Augment Your Data
Extract and load data from your custom transactions and make it readily available in tables populated in the autonomous data warehouse.
You can use the system provided or customer provided source tables that are the custom transaction objects that you created in NetSuite. The system provided tables are pre-validated by Oracle NetSuite Analytics Warehouse. The customer provided tables are other source tables that are available for extraction but aren’t validated by Oracle NetSuite Analytics Warehouse. As a user with the functional administrator or system administrator application role, you can allow usage of a particular table that isn’t pre-validated by Oracle NetSuite Analytics Warehouse. However, Oracle can't ensure the success of processing such custom tables or any performance impacts, such as delays in the daily refreshing of data.

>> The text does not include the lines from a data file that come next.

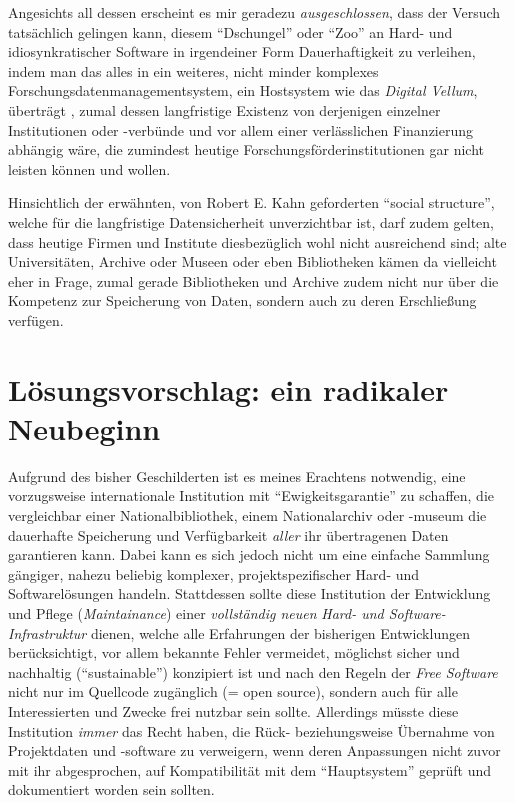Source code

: \documentclass[a4paper,
fontsize=11pt,
oneside,
numbers=noperiodatend,
parskip=half-,
bibliography=totoc,
final
]{scrartcl}
\begin{document}
Angesichts all dessen erscheint es mir geradezu \emph{ausgeschlossen},
dass der Versuch tatsächlich gelingen kann, diesem \enquote{Dschungel}
oder \enquote{Zoo} an Hard- und idiosynkratischer Software in
irgendeiner Form Dauerhaftigkeit zu verleihen, indem man das alles in
ein weiteres, nicht minder komplexes Forschungsdatenmanagementsystem,
ein Hostsystem wie das \emph{Digital Vellum}, überträgt , zumal dessen
langfristige Existenz von derjenigen einzelner Institutionen oder
-verbünde und vor allem einer verlässlichen Finanzierung abhängig wäre,
die zumindest heutige Forschungsförderinstitutionen gar nicht leisten
können und wollen.

Hinsichtlich der erwähnten, von Robert E. Kahn geforderten
\enquote{social structure}, welche für die langfristige Datensicherheit
unverzichtbar ist, darf zudem gelten, dass heutige Firmen und Institute
diesbezüglich wohl nicht ausreichend sind; alte Universitäten, Archive
oder Museen oder eben Bibliotheken kämen da vielleicht eher in Frage,
zumal gerade Bibliotheken und Archive zudem nicht nur über die Kompetenz
zur Speicherung von Daten, sondern auch zu deren Erschließung verfügen.

\hypertarget{luxf6sungsvorschlag-ein-radikaler-neubeginn}{%
\section{Lösungsvorschlag: ein radikaler
Neubeginn}\label{luxf6sungsvorschlag-ein-radikaler-neubeginn}}

Aufgrund des bisher Geschilderten ist es meines Erachtens notwendig,
eine vorzugsweise internationale Institution mit
\enquote{Ewigkeitsgarantie} zu schaffen, die vergleichbar einer
Nationalbibliothek, einem Nationalarchiv oder -museum die dauerhafte
Speicherung und Verfügbarkeit \emph{aller} ihr übertragenen Daten
garantieren kann. Dabei kann es sich jedoch nicht um eine einfache
Sammlung gängiger, nahezu beliebig komplexer, projektspezifischer Hard-
und Softwarelösungen handeln. Stattdessen sollte diese Institution der
Entwicklung und Pflege (\emph{Maintainance}) einer \emph{vollständig
neuen} \emph{Hard- und Software-Infrastruktur} dienen, welche alle
Erfahrungen der bisherigen Entwicklungen berücksichtigt, vor allem
bekannte Fehler vermeidet, möglichst sicher und nachhaltig
(\enquote{sustainable}) konzipiert ist und nach den Regeln der
\emph{Free Software} nicht nur im Quellcode zugänglich (= open source),
sondern auch für alle Interessierten und Zwecke frei nutzbar sein
sollte. Allerdings müsste diese Institution \emph{immer} das Recht
haben, die Rück- beziehungsweise Übernahme von Projektdaten und
-software zu verweigern, wenn deren Anpassungen nicht zuvor mit ihr
abgesprochen, auf Kompatibilität mit dem \enquote{Hauptsystem} geprüft
und dokumentiert worden sein sollten.
\end{document}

If you enable the SME Options for Data Augmentation under the Generally Available Features tab on the Enable Features page, then you can augment your reports with datasets created by extending an existing entity or group of facts, by adding a new dimension in the target instance, and by adding a new fact in the target instance. When you run these data augmentation pipeline jobs, they publish these datasets to the semantic model. However, this isn’t the recommended practice. The recommended method is not to enable the SME Options for Data Augmentation feature and use the default Dataset augmentation type to bring varied data into the warehouse. When you run the Dataset data augmentation pipeline job, it doesn’t publish anything to the semantic model. You can then use the semantic model extensions to create your own semantic model. This method supports complex semantic modelling to meet your business requirements. Use the Data augmentation capability to bring data into the warehouse and then use the Semantic Model Extensibility capability to create the joins and expose that data to the subject areas that you want. This enables flexibility and better performance of both the capabilities. Additionally, this method allows better lifecycle management. For example, if you need to make any adjustments to the semantic model, then you can make the changes directly in the semantic model. You don’t need to adjust the data augmentation that brought the data into the warehouse.
The Dataset augmentation type isn’t associated with any other augmentations. Based on the incremental schedule, the data in this dataset gets refreshed during scheduled pipeline refresh. But unlike other augmentations, this augmentation isn’t linked to other augmentations, and you can’t change the attributes as dimension or measure. This dataset isn’t associated with any subject area, since it is simply copying the dataset from source and creating a warehouse table. You can perform semantic model extension after the table is created. To use this dataset to build the joins or incorporate an object from the dataset into your semantic model, you must run an incremental load prior to using it because the incremental load populates the dataset.
- Activation in Progress - You can’t edit, delete, or schedule a data augmentation pipeline job while activation is in progress.
- Activation Completed - You can edit the data augmentation to add or delete VO attributes and save the changes. You can’t modify the schedule in this status.
- Activation Scheduled - You can edit the data augmentation to add VO attributes, save the changes while retaining the existing schedule, reschedule the execution date and time, or execute the plan immediately.
Note:
You can change the names of the columns that you’ve added from the various data sources in your data augmentation. Later if you delete a data augmentation, then you must wait for the daily incremental run to complete to see the change in the reports, cards, and decks.